Introduction

The Boston Crime Incidents Report is a dataset released by the city of Boston via the Boston open data portal which contains information about crimes reported to the BPD over the last few years (4/30/2011 - 6/03/2014).

The version of the dataset that I downloaded consists of 320,574 crimes reported during this period, and includes information about the nature of the incident (“Homicide”, “Larceny”, “Assault”, etc.), date & time of the report, as well as the location.

In this post, we’ll take a look at the geospatial aspect of the data, looking at how crime reports are geographically distributed in Boston.

Cleaning Up the Data

To start, let’s take a closer look at the data set.
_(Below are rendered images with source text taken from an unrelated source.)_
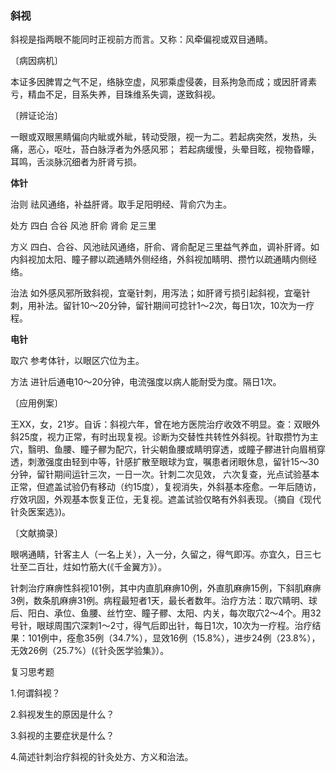 ### 斜视

斜视是指两眼不能同时正视前方而言。又称：风牵偏视或双目通睛。

〔病因病机〕

本证多因脾胃之气不足，络脉空虚，风邪乘虚侵袭，目系拘急而成；或因肝肾素亏，精血不足，目系失养，目珠维系失调，遂致斜视。

〔辨证论治〕

一眼或双眼黑睛偏向内眦或外眦，转动受限，视一为二。若起病突然，发热，头痛，恶心，呕吐，苔白脉浮者为外感风邪； 若起病缓慢，头晕目眩，视物昏矇，耳鸣，舌淡脉沉细者为肝肾亏损。

**体针**

治则  祛风通络，补益肝肾。取手足阳明经、背俞穴为主。

处方  四白  合谷  风池  肝俞  肾俞  足三里

方义  四白、合谷、风池祛风通络，肝俞、肾俞配足三里益气养血，调补肝肾。如内斜视加太阳、瞳子髎以疏通睛外侧经络，外斜视加睛明、攒竹以疏通睛内侧经络。

治法  如外感风邪所致斜视，宜毫针刺，用泻法；如肝肾亏损引起斜视，宜毫针刺，用补法。留针10〜20分钟，留针期间可捻针1〜2次，每日1次，10次为一疗程。

**电针**

取穴  参考体针，以眼区穴位为主。

方法  进针后通电10〜20分钟，电流强度以病人能耐受为度。隔日1次。

〔应用例案〕

王XX，女，21岁。自诉：斜视六年，曾在地方医院治疗收效不明显。查：双眼外斜25度，视力正常，有时出现复视。诊断为交替性共转性外斜视。针取攒竹为主穴，翳明、鱼腰、瞳子髎为配穴，针尖朝鱼腰或睛明穿透，或瞳子髎进针向眉梢穿透，刺激强度由轻到中等，针感扩散至眼球为宜，嘱患者闭眼休息，留针15〜30分钟，留针期间运针三次，一日一次。针刺二次见效， 六次复查，光点试验基本正常，但遮盖试验仍有移动（约15度），复视消失，外斜基本痊愈。一年后随访，疗效巩固，外观基本恢复正位，无复视。遮盖试验仅略有外斜表现。（摘自《现代针灸医案选》)。

〔文献摘录〕

眼㖞通睛，针客主人（一名上关），入一分，久留之，得气即泻。亦宜久，日三七壮至二百壮，炷如竹筋大(《千金翼方》）。

针刺治疗麻痹性斜视101例，其中内直肌麻痹10例，外直肌麻痹15例，下斜肌麻痹3例，数条肌麻痹31例。病程最短者1天，最长者数年。治疗方法：取穴睛明、球后、阳白、承位、鱼腰、丝竹空、瞳子髎、太阳、内关，每次取穴2〜4个。用32号针，眼球周围穴深刺1〜2寸，得气后即出针，每日1次，10次为一疗程。治疗结果：101例中，痊愈35例（34.7%），显效16例（15.8%），进步24例（23.8%），无效26例（25.7%）(《针灸医学验集》）。

复习思考题

1.何谓斜视？

2.斜视发生的原因是什么？

3.斜视的主要症状是什么？

4.简述针刺治疗斜视的针灸处方、方义和治法。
Here is a look at some of the columns in the data set and the first few records in the table:

> crime <- read.csv("Crime_Incident_Reports.csv")
> colnames(crime)
[1] "COMPNOS" "NatureCode"
[3] "INCIDENT_TYPE_DESCRIPTION" "MAIN_CRIMECODE"
[5] "REPTDISTRICT" "REPORTINGAREA"
[7] "FROMDATE" "WEAPONTYPE"
[9] "Shooting" "DOMESTIC"
[11] "SHIFT" "Year"
[13] "Month" "DAY_WEEK"
[15] "UCRPART" "X"
[17] "Y" "STREETNAME"
[19] "XSTREETNAME" "Location"
> head(crime)
COMPNOS NatureCode INCIDENT_TYPE_DESCRIPTION MAIN_CRIMECODE
1 110220085 MVANO MVAcc MVAcc
2 110219791 CARST DEATH INVESTIGATION 01INV
3 110219155 UNCONS MedAssist MedAssist
4 110219159 BEIP BENoProp BENoProp
5 110219167 NIDV OTHER LARCENY 06xx
6 110219169 PERGUN Argue Argue
REPTDISTRICT REPORTINGAREA FROMDATE WEAPONTYPE Shooting
1 B2 320 04/30/2011 05:54:00 AM Unarmed No
2 A7 21 04/30/2011 06:00:00 AM Other No
3 E5 698 04/30/2011 06:21:00 AM Unarmed No
4 D4 620 04/30/2011 06:24:00 AM Unarmed No
5 B2 181 04/30/2011 06:50:00 AM Unarmed No
6 C11 351 04/30/2011 06:53:00 AM Firearm No
DOMESTIC SHIFT Year Month DAY_WEEK UCRPART X Y
1 No Last 2011 4 Saturday Part Three 768922.2 2938691
2 No Last 2011 4 Saturday Part Three 781735.0 2961811
3 No Last 2011 4 Saturday Part Three 751855.0 2928001
4 No Last 2011 4 Saturday Part Two 767168.1 2951333
5 Yes Last 2011 4 Saturday Part One 771778.9 2944026
6 No Last 2011 4 Saturday Part Three 775421.2 2934394
STREETNAME XSTREETNAME Location
1 HOWLAND ST WARREN ST (42.31116136, -71.08312956)
2 PARIS ST (42.37442134, -71.03529458)
3 W ROXBURY PY (42.28203873, -71.14639217)
4 HEMENWAY ST (42.34587634, -71.08938955)
5 GEORGE ST (42.32576135, -71.07246956)
6 SALISBURY PARK (42.29928135, -71.05918456)

We see that the data contains one record for each incident, as well as a number of other structured fields regarding the incident.

To plot the data on a map, we will make use of the “Location” field. However, we first need to convert this field into a more useful form–in particular, we need to split the latitude and longitude into two separate columns. To do this, we can use the stringr package with a bit of regex like so:

require(stringr)

> regex <-"\\((\\d+\\.\\d+), (-\\d+\\.\\d+)\\)"
> lat_long <- str_match(crime$Location, regex)[,2:3]
> lat_long <- apply(lat_long, 2, as.numeric)
> colnames(lat_long) <- c("y", "x")
> crime_latlong <- cbind(crime, lat_long)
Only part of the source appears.